### WHAT YOU ARE ASKED TO DO
What lines of the listing below contain the word "handler"? Copy each of them out.

### GIVEN ENTRIES
▬▬▬

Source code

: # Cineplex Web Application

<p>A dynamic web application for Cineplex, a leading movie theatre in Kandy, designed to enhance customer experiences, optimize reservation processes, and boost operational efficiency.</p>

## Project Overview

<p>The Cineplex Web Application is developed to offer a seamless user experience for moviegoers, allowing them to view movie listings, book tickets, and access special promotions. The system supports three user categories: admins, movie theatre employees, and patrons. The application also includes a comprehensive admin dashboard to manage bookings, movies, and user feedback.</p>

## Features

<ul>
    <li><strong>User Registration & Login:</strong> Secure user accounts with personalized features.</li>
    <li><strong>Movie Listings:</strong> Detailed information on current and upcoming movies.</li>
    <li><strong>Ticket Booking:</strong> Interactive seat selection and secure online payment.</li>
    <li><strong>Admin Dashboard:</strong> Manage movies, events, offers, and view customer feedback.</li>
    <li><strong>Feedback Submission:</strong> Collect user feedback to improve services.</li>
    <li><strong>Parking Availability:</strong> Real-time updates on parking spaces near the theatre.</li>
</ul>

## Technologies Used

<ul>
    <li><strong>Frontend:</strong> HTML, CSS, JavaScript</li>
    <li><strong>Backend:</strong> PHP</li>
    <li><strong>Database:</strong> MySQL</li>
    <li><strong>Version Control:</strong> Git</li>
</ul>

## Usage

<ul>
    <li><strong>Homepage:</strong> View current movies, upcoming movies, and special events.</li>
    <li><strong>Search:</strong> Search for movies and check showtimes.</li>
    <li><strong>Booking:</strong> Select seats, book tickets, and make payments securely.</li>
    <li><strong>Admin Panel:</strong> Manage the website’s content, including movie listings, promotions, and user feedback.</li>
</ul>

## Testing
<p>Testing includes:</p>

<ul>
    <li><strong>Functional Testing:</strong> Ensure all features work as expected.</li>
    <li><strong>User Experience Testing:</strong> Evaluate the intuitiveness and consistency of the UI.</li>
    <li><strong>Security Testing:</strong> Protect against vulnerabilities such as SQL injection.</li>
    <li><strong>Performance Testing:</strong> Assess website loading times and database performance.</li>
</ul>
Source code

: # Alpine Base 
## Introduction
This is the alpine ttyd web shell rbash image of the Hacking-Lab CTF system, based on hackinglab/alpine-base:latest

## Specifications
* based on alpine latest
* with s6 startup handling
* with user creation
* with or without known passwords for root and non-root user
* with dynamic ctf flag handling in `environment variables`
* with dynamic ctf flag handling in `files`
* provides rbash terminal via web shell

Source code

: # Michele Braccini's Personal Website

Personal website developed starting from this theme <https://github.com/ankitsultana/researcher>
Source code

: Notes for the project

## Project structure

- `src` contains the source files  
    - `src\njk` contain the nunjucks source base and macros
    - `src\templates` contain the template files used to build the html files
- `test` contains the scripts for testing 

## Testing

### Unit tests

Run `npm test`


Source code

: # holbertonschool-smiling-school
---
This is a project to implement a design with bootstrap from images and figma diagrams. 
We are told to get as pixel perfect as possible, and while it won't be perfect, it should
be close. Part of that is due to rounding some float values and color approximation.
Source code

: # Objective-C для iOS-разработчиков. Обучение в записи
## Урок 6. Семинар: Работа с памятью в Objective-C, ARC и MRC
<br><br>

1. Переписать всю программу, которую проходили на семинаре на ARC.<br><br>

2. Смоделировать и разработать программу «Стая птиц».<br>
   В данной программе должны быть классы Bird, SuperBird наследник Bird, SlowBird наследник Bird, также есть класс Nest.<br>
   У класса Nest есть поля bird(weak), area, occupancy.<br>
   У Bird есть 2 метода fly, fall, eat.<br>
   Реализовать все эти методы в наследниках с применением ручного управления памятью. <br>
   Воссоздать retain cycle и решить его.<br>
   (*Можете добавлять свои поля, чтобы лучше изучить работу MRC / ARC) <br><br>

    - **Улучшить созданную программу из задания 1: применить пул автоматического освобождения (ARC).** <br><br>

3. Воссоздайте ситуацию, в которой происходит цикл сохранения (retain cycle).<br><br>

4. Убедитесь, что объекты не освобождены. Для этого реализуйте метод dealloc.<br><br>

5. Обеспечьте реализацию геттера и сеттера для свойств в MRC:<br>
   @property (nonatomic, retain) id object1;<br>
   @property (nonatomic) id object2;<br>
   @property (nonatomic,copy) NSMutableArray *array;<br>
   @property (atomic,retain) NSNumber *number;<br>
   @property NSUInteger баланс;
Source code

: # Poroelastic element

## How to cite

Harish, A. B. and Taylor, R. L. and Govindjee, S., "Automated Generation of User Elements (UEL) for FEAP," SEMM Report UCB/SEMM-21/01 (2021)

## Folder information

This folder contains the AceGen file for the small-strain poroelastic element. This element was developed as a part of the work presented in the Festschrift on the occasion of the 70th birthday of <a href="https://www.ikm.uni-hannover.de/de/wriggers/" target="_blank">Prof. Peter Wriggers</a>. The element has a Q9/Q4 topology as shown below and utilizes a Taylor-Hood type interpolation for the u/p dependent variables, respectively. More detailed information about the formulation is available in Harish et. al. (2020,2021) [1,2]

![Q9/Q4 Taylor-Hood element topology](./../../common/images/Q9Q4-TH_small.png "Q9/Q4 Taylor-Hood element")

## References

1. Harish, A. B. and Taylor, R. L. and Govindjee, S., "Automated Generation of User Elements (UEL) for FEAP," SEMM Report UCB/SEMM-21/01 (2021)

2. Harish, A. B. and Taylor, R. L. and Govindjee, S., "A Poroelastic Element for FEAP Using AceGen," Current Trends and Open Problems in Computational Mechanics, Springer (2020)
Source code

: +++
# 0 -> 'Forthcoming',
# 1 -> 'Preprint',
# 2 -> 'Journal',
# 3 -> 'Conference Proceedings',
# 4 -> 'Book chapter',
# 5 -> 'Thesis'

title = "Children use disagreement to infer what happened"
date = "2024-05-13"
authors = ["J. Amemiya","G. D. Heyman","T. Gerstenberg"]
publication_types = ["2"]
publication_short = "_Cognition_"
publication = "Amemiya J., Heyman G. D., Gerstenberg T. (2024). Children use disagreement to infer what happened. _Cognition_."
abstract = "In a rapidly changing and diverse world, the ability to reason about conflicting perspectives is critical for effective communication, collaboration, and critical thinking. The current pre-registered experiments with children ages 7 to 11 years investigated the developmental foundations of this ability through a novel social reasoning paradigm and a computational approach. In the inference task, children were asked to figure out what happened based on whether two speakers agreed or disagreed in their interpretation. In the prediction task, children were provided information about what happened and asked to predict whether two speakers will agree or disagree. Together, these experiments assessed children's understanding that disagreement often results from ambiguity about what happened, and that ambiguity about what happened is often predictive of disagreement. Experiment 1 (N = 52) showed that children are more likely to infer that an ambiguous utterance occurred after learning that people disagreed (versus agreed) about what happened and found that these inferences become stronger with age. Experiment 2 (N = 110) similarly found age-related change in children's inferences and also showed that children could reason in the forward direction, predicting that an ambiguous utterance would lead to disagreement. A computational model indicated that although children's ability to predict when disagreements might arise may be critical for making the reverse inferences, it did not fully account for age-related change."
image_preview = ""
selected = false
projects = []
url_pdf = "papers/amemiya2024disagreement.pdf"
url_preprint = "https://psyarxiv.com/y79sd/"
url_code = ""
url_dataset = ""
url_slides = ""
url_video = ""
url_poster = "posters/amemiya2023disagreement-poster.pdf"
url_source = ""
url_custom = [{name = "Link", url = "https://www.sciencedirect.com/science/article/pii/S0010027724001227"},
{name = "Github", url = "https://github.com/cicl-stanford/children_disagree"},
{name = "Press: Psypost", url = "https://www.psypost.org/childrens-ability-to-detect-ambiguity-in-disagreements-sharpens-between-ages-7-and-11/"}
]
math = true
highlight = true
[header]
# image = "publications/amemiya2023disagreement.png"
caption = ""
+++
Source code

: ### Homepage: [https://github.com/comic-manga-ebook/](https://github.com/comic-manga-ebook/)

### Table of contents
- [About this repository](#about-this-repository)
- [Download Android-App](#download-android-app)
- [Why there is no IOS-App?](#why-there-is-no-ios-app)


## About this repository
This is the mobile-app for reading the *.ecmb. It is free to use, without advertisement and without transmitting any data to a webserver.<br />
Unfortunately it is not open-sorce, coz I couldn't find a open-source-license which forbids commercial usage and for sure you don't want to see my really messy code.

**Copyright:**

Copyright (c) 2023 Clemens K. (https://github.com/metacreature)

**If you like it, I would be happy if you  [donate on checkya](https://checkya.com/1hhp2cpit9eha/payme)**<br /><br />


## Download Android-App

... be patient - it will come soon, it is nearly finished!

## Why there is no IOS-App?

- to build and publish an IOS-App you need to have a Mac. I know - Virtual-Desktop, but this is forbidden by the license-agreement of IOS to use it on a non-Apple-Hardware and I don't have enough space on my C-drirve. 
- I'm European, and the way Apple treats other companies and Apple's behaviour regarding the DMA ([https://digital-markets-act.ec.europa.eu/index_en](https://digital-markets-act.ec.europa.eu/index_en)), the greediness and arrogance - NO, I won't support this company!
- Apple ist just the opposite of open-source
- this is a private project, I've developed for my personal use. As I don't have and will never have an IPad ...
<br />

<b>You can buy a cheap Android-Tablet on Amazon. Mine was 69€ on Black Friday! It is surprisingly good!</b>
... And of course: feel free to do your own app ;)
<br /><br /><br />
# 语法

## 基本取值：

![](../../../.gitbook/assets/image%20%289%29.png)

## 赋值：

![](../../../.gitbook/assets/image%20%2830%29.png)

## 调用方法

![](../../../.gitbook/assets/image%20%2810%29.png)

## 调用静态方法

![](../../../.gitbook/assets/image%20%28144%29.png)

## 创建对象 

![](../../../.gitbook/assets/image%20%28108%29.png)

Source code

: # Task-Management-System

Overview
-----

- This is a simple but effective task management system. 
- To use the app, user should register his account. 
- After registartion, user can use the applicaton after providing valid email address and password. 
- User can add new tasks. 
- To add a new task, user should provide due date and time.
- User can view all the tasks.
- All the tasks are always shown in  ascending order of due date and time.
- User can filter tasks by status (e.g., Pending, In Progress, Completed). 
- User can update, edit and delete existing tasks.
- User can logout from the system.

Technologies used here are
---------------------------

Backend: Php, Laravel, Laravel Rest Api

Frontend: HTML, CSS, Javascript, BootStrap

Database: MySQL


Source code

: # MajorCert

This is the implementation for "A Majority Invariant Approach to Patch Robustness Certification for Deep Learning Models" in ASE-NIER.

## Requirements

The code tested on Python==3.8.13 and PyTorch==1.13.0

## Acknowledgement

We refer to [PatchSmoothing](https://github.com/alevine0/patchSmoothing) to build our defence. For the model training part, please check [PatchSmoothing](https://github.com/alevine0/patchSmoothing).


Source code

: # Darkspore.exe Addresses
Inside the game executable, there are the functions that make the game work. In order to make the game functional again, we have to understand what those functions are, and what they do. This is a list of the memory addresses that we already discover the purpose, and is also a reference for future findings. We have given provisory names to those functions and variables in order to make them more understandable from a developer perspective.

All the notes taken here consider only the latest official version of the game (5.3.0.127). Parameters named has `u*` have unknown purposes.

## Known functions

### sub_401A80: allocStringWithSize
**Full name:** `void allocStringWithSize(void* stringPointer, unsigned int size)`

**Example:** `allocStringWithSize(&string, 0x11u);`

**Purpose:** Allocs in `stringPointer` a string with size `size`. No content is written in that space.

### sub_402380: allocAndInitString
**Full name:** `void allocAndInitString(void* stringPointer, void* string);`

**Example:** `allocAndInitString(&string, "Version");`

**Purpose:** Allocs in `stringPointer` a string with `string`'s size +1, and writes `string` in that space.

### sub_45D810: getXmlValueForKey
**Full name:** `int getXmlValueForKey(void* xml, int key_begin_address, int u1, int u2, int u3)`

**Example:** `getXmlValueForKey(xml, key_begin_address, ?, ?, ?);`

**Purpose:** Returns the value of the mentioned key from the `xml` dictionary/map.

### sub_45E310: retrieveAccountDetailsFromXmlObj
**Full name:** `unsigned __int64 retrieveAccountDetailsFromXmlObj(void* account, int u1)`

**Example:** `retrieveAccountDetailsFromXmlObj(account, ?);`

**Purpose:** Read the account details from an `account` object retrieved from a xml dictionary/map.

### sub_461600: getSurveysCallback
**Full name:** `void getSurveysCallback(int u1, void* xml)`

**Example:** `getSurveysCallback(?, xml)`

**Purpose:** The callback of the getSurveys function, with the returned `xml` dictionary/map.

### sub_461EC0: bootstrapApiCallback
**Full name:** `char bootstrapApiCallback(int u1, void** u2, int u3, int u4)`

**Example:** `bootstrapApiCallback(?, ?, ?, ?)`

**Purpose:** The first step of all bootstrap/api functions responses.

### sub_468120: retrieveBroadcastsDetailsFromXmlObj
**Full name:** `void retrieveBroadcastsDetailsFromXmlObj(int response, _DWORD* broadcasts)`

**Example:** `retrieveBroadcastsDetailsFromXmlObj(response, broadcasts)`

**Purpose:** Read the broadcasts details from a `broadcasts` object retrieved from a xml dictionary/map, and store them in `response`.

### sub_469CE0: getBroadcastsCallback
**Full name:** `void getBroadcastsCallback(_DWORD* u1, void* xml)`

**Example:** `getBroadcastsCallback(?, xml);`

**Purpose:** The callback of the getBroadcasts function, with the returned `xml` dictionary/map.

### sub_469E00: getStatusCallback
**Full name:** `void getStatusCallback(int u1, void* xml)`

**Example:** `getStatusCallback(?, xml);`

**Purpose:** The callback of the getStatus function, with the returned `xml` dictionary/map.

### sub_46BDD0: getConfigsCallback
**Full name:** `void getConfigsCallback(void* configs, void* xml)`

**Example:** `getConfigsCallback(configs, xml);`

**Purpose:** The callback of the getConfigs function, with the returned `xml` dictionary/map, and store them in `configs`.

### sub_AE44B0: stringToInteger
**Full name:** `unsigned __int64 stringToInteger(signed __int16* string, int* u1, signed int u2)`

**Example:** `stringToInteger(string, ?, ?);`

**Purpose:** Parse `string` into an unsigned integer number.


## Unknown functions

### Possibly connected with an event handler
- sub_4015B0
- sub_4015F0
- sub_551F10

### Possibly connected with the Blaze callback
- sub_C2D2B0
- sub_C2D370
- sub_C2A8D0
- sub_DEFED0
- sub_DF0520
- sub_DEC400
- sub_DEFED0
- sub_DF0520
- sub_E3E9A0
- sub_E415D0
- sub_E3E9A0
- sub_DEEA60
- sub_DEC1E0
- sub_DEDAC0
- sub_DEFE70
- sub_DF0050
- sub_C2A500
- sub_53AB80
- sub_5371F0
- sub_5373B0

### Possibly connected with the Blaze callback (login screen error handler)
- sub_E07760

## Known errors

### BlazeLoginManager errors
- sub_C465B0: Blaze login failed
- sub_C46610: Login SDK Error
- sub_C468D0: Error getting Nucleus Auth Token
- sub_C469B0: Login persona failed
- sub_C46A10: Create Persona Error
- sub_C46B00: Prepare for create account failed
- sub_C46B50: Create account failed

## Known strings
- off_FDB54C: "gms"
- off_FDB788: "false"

▬▬▬

### ANSWER TO THIS EXERCISE
### Possibly connected with an event handler
### Possibly connected with the Blaze callback (login screen error handler)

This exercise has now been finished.